Also, das musst du mir erklären. Warum ternärer Code? Warum nicht binärer? "dickes Auto haben oder nicht haben", "coole Klamotten haben oder nicht haben" - ternär wäre: "dickes Auto haben ist wichtig / ist unwichtig / ist egal". Oder sehe ich das falsch?
Aus der Sicht der Systemtheorie liegst Du m.E. richtig, da Luhmann versucht, auch komplexere Systeme auf binäre Schemata zurückzuführen, etwa das Notensystem von 1-6. In der Semiotik würde man etwa unsere gute alte Verkehrsampel als ternäres System behandeln, die Systemtheorie würde es wahrscheinlich auf binäre Schemata zurückführen (Rot - Nicht Rot).
Beides scheint mir machbar zu sein, die Frage in dem in Frage stehenden Kontext ist für mich, ob es nicht doch signifikant ist, dass Sprecher und Schreiber zur Kennzeichnung von Werten drei Dinge zu nennen pflegen ("Mein Haus, mein Auto, meine Frau"; "3 Dinge braucht der Mann: Feuer, Pfeife, Stanwell"; "3 Dinge muss ein Mann in seinem Leben leisten: Einen Sohn zeugen, ein Haus bauen, einen Baum Pflanzen."). Man könnte viele Beispiele folgen lassen. Welchen Erkenntnisgewinn erzielt man, wenn man diese heilige Dreifaltigkeit auf ein binäres Schema reduziert?

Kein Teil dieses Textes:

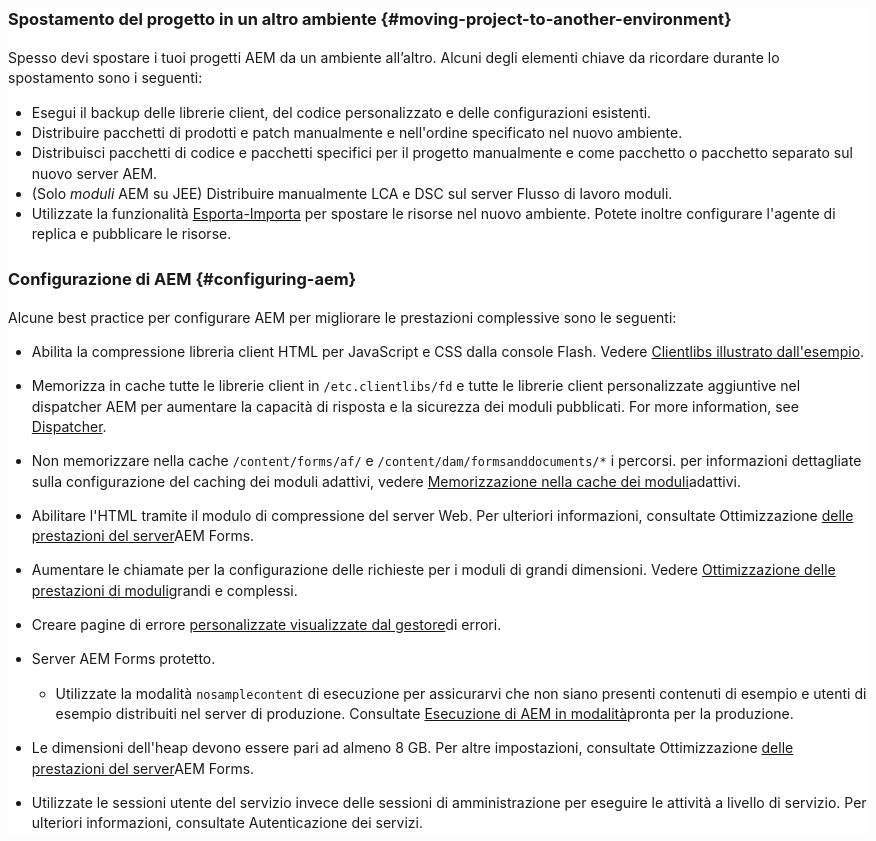 ### Spostamento del progetto in un altro ambiente {#moving-project-to-another-environment}

Spesso devi spostare i tuoi progetti AEM da un ambiente all’altro. Alcuni degli elementi chiave da ricordare durante lo spostamento sono i seguenti:

* Esegui il backup delle librerie client, del codice personalizzato e delle configurazioni esistenti.
* Distribuire pacchetti di prodotti e patch manualmente e nell&#39;ordine specificato nel nuovo ambiente.
* Distribuisci pacchetti di codice e pacchetti specifici per il progetto manualmente e come pacchetto o pacchetto separato sul nuovo server AEM.
* (Solo *moduli* AEM su JEE) Distribuire manualmente LCA e DSC sul server Flusso di lavoro moduli.
* Utilizzate la funzionalità [Esporta-Importa](/help/forms/using/import-export-forms-templates.md) per spostare le risorse nel nuovo ambiente. Potete inoltre configurare l&#39;agente di replica e pubblicare le risorse.

### Configurazione di AEM {#configuring-aem}

Alcune best practice per configurare AEM per migliorare le prestazioni complessive sono le seguenti:

* Abilita la compressione libreria client HTML per JavaScript e CSS dalla console Flash. Vedere [Clientlibs illustrato dall&#39;esempio](https://blogs.adobe.com/experiencedelivers/experience-management/clientlibs-explained-example/).
* Memorizza in cache tutte le librerie client in `/etc.clientlibs/fd` e tutte le librerie client personalizzate aggiuntive nel dispatcher AEM per aumentare la capacità di risposta e la sicurezza dei moduli pubblicati. For more information, see [Dispatcher](https://helpx.adobe.com/experience-manager/dispatcher/using/dispatcher.html).

* Non memorizzare nella cache `/content/forms/af/` e `/content/dam/formsanddocuments/*` i percorsi. per informazioni dettagliate sulla configurazione del caching dei moduli adattivi, vedere [Memorizzazione nella cache dei moduli](/help/forms/using/configure-adaptive-forms-cache.md)adattivi.

* Abilitare l&#39;HTML tramite il modulo di compressione del server Web. Per ulteriori informazioni, consultate Ottimizzazione [delle prestazioni del server](/help/forms/using/performance-tuning-aem-forms.md)AEM Forms.
* Aumentare le chiamate per la configurazione delle richieste per i moduli di grandi dimensioni. Vedere [Ottimizzazione delle prestazioni di moduli](/help/forms/using/adaptive-forms-best-practices.md#optimizing-performance-of-large-and-complex-forms)grandi e complessi.
* Creare pagine di errore [personalizzate visualizzate dal gestore](https://helpx.adobe.com/experience-manager/6-2/sites-developing/customizing-errorhandler-pages.html)di errori.
* Server AEM Forms protetto.

   * Utilizzate la modalità `nosamplecontent` di esecuzione per assicurarvi che non siano presenti contenuti di esempio e utenti di esempio distribuiti nel server di produzione. Consultate [Esecuzione di AEM in modalità](/help/sites-administering/production-ready.md)pronta per la produzione.

* Le dimensioni dell&#39;heap devono essere pari ad almeno 8 GB. Per altre impostazioni, consultate Ottimizzazione [delle prestazioni del server](/help/forms/using/performance-tuning-aem-forms.md)AEM Forms.
* Utilizzate le sessioni utente del servizio invece delle sessioni di amministrazione per eseguire le attività a livello di servizio. Per ulteriori informazioni, consultate Autenticazione [](https://sling.apache.org/documentation/the-sling-engine/service-authentication.html)dei servizi.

Zumindest Adorno hätte sich sicherlich über die Zuverlässigkeit der schematischen Weltwahrnehmung auf kluge Art empört,
Mindestens darüber, dass die nur am schnöden Mammon orientierte Gesellschaft den jungen Mann am kritischen Reflektieren seiner Situation gehindert hat. Und Habermas wird sich wohl darüber mokieren, dass da wieder einer gehandelt hat, bevor nicht alles ausdiskutiert worden ist.
Schön gesagt! Nebenbei: Ganz dumm war der Junge nicht, er entwickelt in seinem Abschiedsbrief eine Gesellschaftskritik, die viele Jugendliche anspricht. Interessant und nicht ganz leicht zu verstehen ist der Moment, in dem das Ganze umkippt. Es gibt auf jeden Fall eine tiefe Hoffnungslosigkeit und eine medienformatierte Aggression. Ich gehöre auch nicht zu der Fraktion, die sich aus dem Verbot von Gewaltspielen und der Reduktion von Gewalt im Fernsehen viel erhofft, weil die entscheidenden Quellen der Gewalt m.E. andere sind. Es wird jedoch aus dem Abschiedsbrief deutlich, dass die Mediengewalt negative Identifikationsmöglichkeiten für desorientierte Jugendliche bietet, und das sollte man ernstnehmen.
Im Anschluss an McLuhan ("The media is the message") würde ich aber die Auffassung vertreten, dass die mediale Kernwirkung der übergroße Medienkonsum für sich ist, fast unabhängig von den Inhalten. Was ich auf jeden Fall seit Jahren beobachte, ist die massive Flucht von Schülern mit Schulschwierigkeiten in mediale Welten, meist in solche, in denen man letzlich einen Triumph nach dem anderen feiert. Das kann sowohl über die Identifikation mit Filmhelden als auch mit Rollenspielfiguren laufen. Der psychologische Kern ist m.E. eine paradoxe Identität, die labil zwischen Größenwahn und massiven Minderwertigkeitsgefühlen schwankt.